## WORK REQUEST
Scan the records beneath this line for the line holding "zoom rabbitmq-management-queue.png RabbitMQ" and the line holding "are subscribed to.", then transcribe exactly those two and all lines between.

## Saved entries
────

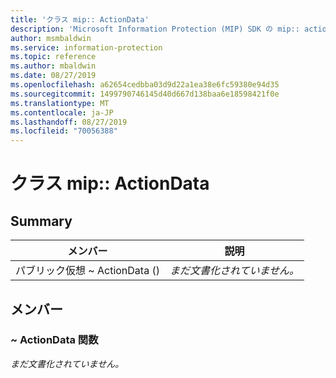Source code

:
 ```yaml
---
title: 'クラス mip:: ActionData'
description: 'Microsoft Information Protection (MIP) SDK の mip:: actiondata クラスについて説明します。'
author: msmbaldwin
ms.service: information-protection
ms.topic: reference
ms.author: mbaldwin
ms.date: 08/27/2019
ms.openlocfilehash: a62654cedbba03d9d22a1ea38e6fc59380e94d35
ms.sourcegitcommit: 1499790746145d40d667d138baa6e18598421f0e
ms.translationtype: MT
ms.contentlocale: ja-JP
ms.lasthandoff: 08/27/2019
ms.locfileid: "70056388"
---
```

# <a name="class-mipactiondata"></a>クラス mip:: ActionData 
  
## <a name="summary"></a>Summary
 メンバー                        | 説明                                
--------------------------------|---------------------------------------------
パブリック仮想 ~ ActionData ()  | _まだ文書化されていません。_
  
## <a name="members"></a>メンバー
  
### <a name="actiondata-function"></a>~ ActionData 関数
_まだ文書化されていません。_
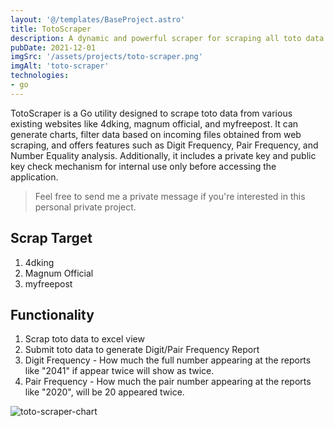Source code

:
 ```yaml
---
layout: '@/templates/BaseProject.astro'
title: TotoScraper 
description: A dynamic and powerful scraper for scraping all toto data from list of websites.
pubDate: 2021-12-01
imgSrc: '/assets/projects/toto-scraper.png'
imgAlt: 'toto-scraper'
technologies:
- go
---
```


TotoScraper is a Go utility designed to scrape toto data from various existing websites like 4dking, magnum official, and myfreepost. It can generate charts, filter data based on incoming files obtained from web scraping, and offers features such as Digit Frequency, Pair Frequency, and Number Equality analysis. Additionally, it includes a private key and public key check mechanism for internal use only before accessing the application.

> Feel free to send me a private message if you're interested in this personal private project.

## Scrap Target

1. 4dking
2. Magnum Official
3. myfreepost

## Functionality

1. Scrap toto data to excel view
2. Submit toto data to generate Digit/Pair Frequency Report
3. Digit Frequency - How much the full number appearing at the reports like "2041" if appear twice will show as twice.
4. Pair Frequency - How much the pair number appearing at the reports like "2020", will be 20 appeared twice.

![toto-scraper-chart](/assets/projects/toto-scraper-chart.png)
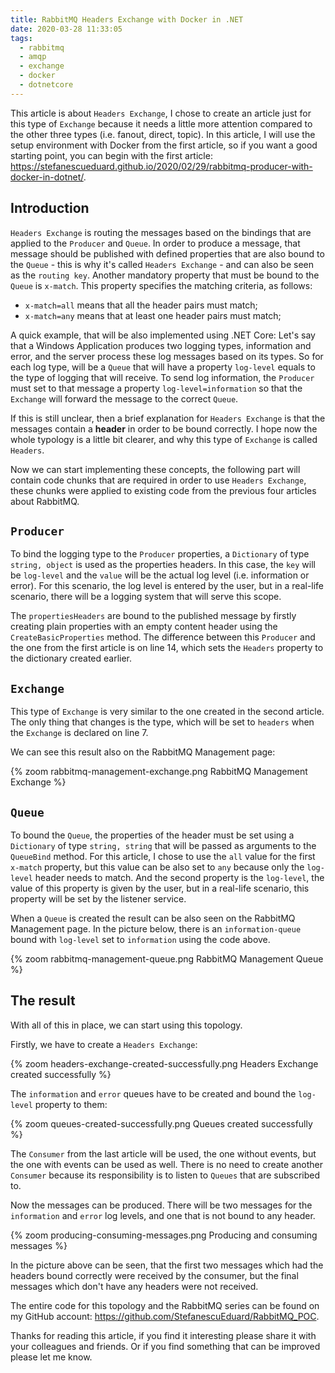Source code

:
 ```yaml
---
title: RabbitMQ Headers Exchange with Docker in .NET
date: 2020-03-28 11:33:05
tags:
  - rabbitmq
  - amqp
  - exchange
  - docker
  - dotnetcore
---
```



This article is about `Headers Exchange`, I chose to create an article just for this type of `Exchange` because it needs a little more attention compared to the other three types (i.e. fanout, direct, topic).
In this article, I will use the setup environment with Docker from the first article, so if you want a good starting point, you can begin with the first article: https://stefanescueduard.github.io/2020/02/29/rabbitmq-producer-with-docker-in-dotnet/.

## Introduction

`Headers Exchange` is routing the messages based on the bindings that are applied to the `Producer` and `Queue`.
In order to produce a message, that message should be published with defined properties that are also bound to the `Queue` - this is why it's called `Headers Exchange` - and can also be seen as the `routing key`.
Another mandatory property that must be bound to the `Queue` is `x-match`. This property specifies the matching criteria, as follows:
- `x-match=all` means that all the header pairs must match;
- `x-match=any` means that at least one header pairs must match;

A quick example, that will be also implemented using .NET Core:
Let's say that a Windows Application produces two logging types, information and error, and the server process these log messages based on its types.
So for each log type, will be a `Queue` that will have a property `log-level` equals to the type of logging that will receive. To send log information, the `Producer` must set to that message a property `log-level=information` so that the `Exchange` will forward the message to the correct `Queue`.

If this is still unclear, then a brief explanation for `Headers Exchange` is that the messages contain a **header** in order to be bound correctly.
I hope now the whole typology is a little bit clearer, and why this type of `Exchange` is called `Headers`.

Now we can start implementing these concepts, the following part will contain code chunks that are required in order to use `Headers Exchange`, these chunks were applied to existing code from the previous four articles about RabbitMQ.

## `Producer`

To bind the logging type to the `Producer` properties, a `Dictionary` of type `string, object` is used as the properties headers. In this case, the `key` will be `log-level` and the `value` will be the actual log level (i.e. information or error). For this scenario, the log level is entered by the user, but in a real-life scenario, there will be a logging system that will serve this scope.
<script src="https://gist.github.com/StefanescuEduard/0db265cae4058c75ca8a1051f31b605c.js"></script>

The `propertiesHeaders` are bound to the published message by firstly creating plain properties with an empty content header using the `CreateBasicProperties` method. The difference between this `Producer` and the one from the first article is on line 14, which sets the `Headers` property to the dictionary created earlier.

## `Exchange`

This type of `Exchange` is very similar to the one created in the second article. The only thing that changes is the type, which will be set to `headers` when the `Exchange` is declared on line 7.
<script src="https://gist.github.com/StefanescuEduard/613861853dea188e25884ddedec856ac.js"></script>

We can see this result also on the RabbitMQ Management page:

{% zoom rabbitmq-management-exchange.png RabbitMQ Management Exchange %}

## `Queue`

To bound the `Queue`, the properties of the header must be set using a `Dictionary` of type `string, string` that will be passed as arguments to the `QueueBind` method.
For this article, I chose to use the `all` value for the first `x-match` property, but this value can be also set to `any` because only the `log-level` header needs to match.
And the second property is the `log-level`, the value of this property is given by the user, but in a real-life scenario, this property will be set by the listener service.
<script src="https://gist.github.com/StefanescuEduard/c897970461e039d91b0f85ec352823a1.js"></script>

When a `Queue` is created the result can be also seen on the RabbitMQ Management page. In the picture below, there is an `information-queue` bound with `log-level` set to `information` using the code above.

{% zoom rabbitmq-management-queue.png RabbitMQ Management Queue %}

## The result

With all of this in place, we can start using this topology.

Firstly, we have to create a `Headers Exchange`:

{% zoom headers-exchange-created-successfully.png Headers Exchange created successfully %}

The `information` and `error` queues have to be created and bound the `log-level` property to them:

{% zoom queues-created-successfully.png Queues created successfully %}

The `Consumer` from the last article will be used, the one without events, but the one with events can be used as well. There is no need to create another `Consumer` because its responsibility is to listen to `Queues` that are subscribed to.

Now the messages can be produced. There will be two messages for the `information` and `error` log levels, and one that is not bound to any header.

{% zoom producing-consuming-messages.png Producing and consuming messages %}

In the picture above can be seen, that the first two messages which had the headers bound correctly were received by the consumer, but the final messages which don't have any headers were not received.

The entire code for this topology and the RabbitMQ series can be found on my GitHub account: https://github.com/StefanescuEduard/RabbitMQ_POC.

Thanks for reading this article, if you find it interesting please share it with your colleagues and friends. Or if you find something that can be improved please let me know.

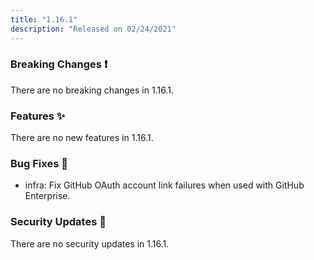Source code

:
 ```yaml
---
title: "1.16.1"
description: "Released on 02/24/2021"
---
```


### Breaking Changes ❗

There are no breaking changes in 1.16.1.

### Features ✨

There are no new features in 1.16.1.

### Bug Fixes 🐛

- infra: Fix GitHub OAuth account link failures when used with
GitHub Enterprise.

### Security Updates 🔐

There are no security updates in 1.16.1.
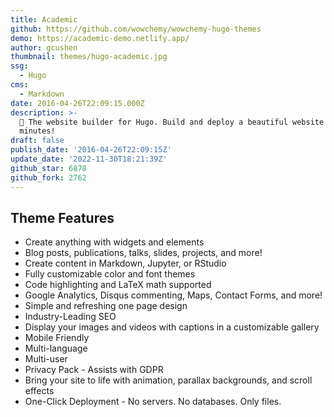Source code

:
 ```yaml
---
title: Academic
github: https://github.com/wowchemy/wowchemy-hugo-themes
demo: https://academic-demo.netlify.app/
author: gcushen
thumbnail: themes/hugo-academic.jpg
ssg:
  - Hugo
cms:
  - Markdown
date: 2016-04-26T22:09:15.000Z
description: >-
  📝 The website builder for Hugo. Build and deploy a beautiful website in
  minutes!
draft: false
publish_date: '2016-04-26T22:09:15Z'
update_date: '2022-11-30T18:21:39Z'
github_star: 6878
github_fork: 2762
---
```

## Theme Features

- Create anything with widgets and elements
- Blog posts, publications, talks, slides, projects, and more!
- Create content in Markdown, Jupyter, or RStudio
- Fully customizable color and font themes
- Code highlighting and LaTeX math supported
- Google Analytics, Disqus commenting, Maps, Contact Forms, and more!
- Simple and refreshing one page design
- Industry-Leading SEO
- Display your images and videos with captions in a customizable gallery
- Mobile Friendly
- Multi-language
- Multi-user
- Privacy Pack - Assists with GDPR
- Bring your site to life with animation, parallax backgrounds, and scroll effects
- One-Click Deployment - No servers. No databases. Only files.
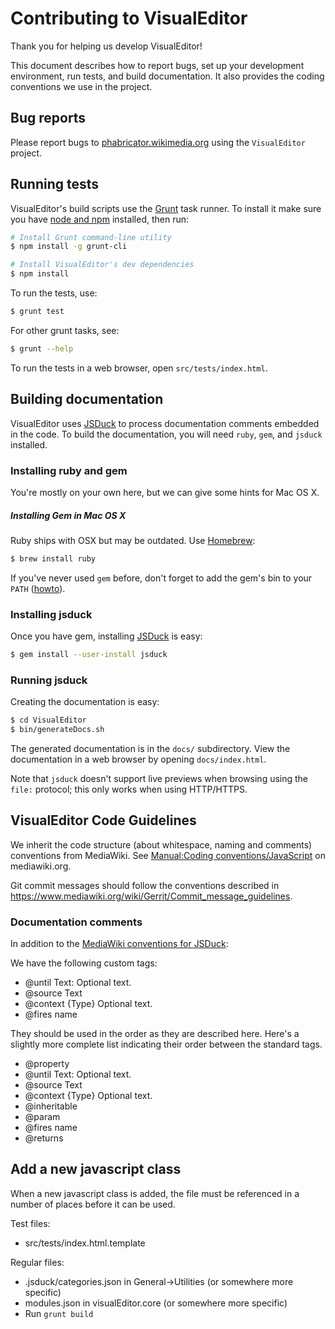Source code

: # Contributing to VisualEditor

Thank you for helping us develop VisualEditor!

This document describes how to report bugs, set up your development
environment, run tests, and build documentation. It also provides the coding
conventions we use in the project.

## Bug reports

Please report bugs to [phabricator.wikimedia.org](https://phabricator.wikimedia.org/maniphest/task/create/?projects=VisualEditor)
using the `VisualEditor` project.

## Running tests

VisualEditor's build scripts use the [Grunt](http://gruntjs.com/) task runner.
To install it make sure you have [node and npm](http://nodejs.org/download/)
installed, then run:

```sh
# Install Grunt command-line utility
$ npm install -g grunt-cli

# Install VisualEditor's dev dependencies
$ npm install
```

To run the tests, use:
```sh
$ grunt test
```

For other grunt tasks, see:
```sh
$ grunt --help
```

To run the tests in a web browser, open `src/tests/index.html`.

## Building documentation

VisualEditor uses [JSDuck](https://github.com/senchalabs/jsduck) to process
documentation comments embedded in the code.  To build the documentation, you
will need `ruby`, `gem`, and `jsduck` installed.

### Installing ruby and gem

You're mostly on your own here, but we can give some hints for Mac OS X.

##### Installing Gem in Mac OS X
Ruby ships with OSX but may be outdated. Use [Homebrew](http://mxcl.github.com/homebrew/):
```sh
$ brew install ruby
```

If you've never used `gem` before, don't forget to add the gem's bin to your
`PATH` ([howto](http://stackoverflow.com/a/14138490/319266)).

### Installing jsduck

Once you have gem, installing [JSDuck](https://github.com/senchalabs/jsduck) is easy:
```sh
$ gem install --user-install jsduck
```

### Running jsduck

Creating the documentation is easy:
```sh
$ cd VisualEditor
$ bin/generateDocs.sh
```

The generated documentation is in the `docs/` subdirectory.  View the
documentation in a web browser by opening `docs/index.html`.

Note that `jsduck` doesn't support live previews when browsing using the
`file:` protocol; this only works when using HTTP/HTTPS.

## VisualEditor Code Guidelines

We inherit the code structure (about whitespace, naming and comments) conventions
from MediaWiki. See [Manual:Coding conventions/JavaScript](https://www.mediawiki.org/wiki/Manual:Coding_conventions/JavaScript)
on mediawiki.org.

Git commit messages should follow the conventions described in
<https://www.mediawiki.org/wiki/Gerrit/Commit_message_guidelines>.

### Documentation comments

In addition to the [MediaWiki conventions for JSDuck](https://www.mediawiki.org/wiki/Manual:Coding_conventions/JavaScript#Documentation):

We have the following custom tags:

* @until Text: Optional text.
* @source Text
* @context {Type} Optional text.
* @fires name

They should be used in the order as they are described here. Here's a slightly more complete list
indicating their order between the standard tags.

* @property
* @until Text: Optional text.
* @source Text
* @context {Type} Optional text.
* @inheritable
* @param
* @fires name
* @returns

## Add a new javascript class

When a new javascript class is added, the file must be referenced in a number of places
before it can be used.

Test files:
* src/tests/index.html.template

Regular files:
* .jsduck/categories.json in General->Utilities (or somewhere more specific)
* modules.json in visualEditor.core (or somewhere more specific)
* Run `grunt build`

────

## RESULT OF THE EXERCISE
{% zoom rabbitmq-management-queue.png RabbitMQ Management Queue %}

## The result

With all of this in place, we can start using this topology.

Firstly, we have to create a `Headers Exchange`:

{% zoom headers-exchange-created-successfully.png Headers Exchange created successfully %}

The `information` and `error` queues have to be created and bound the `log-level` property to them:

{% zoom queues-created-successfully.png Queues created successfully %}

The `Consumer` from the last article will be used, the one without events, but the one with events can be used as well. There is no need to create another `Consumer` because its responsibility is to listen to `Queues` that are subscribed to.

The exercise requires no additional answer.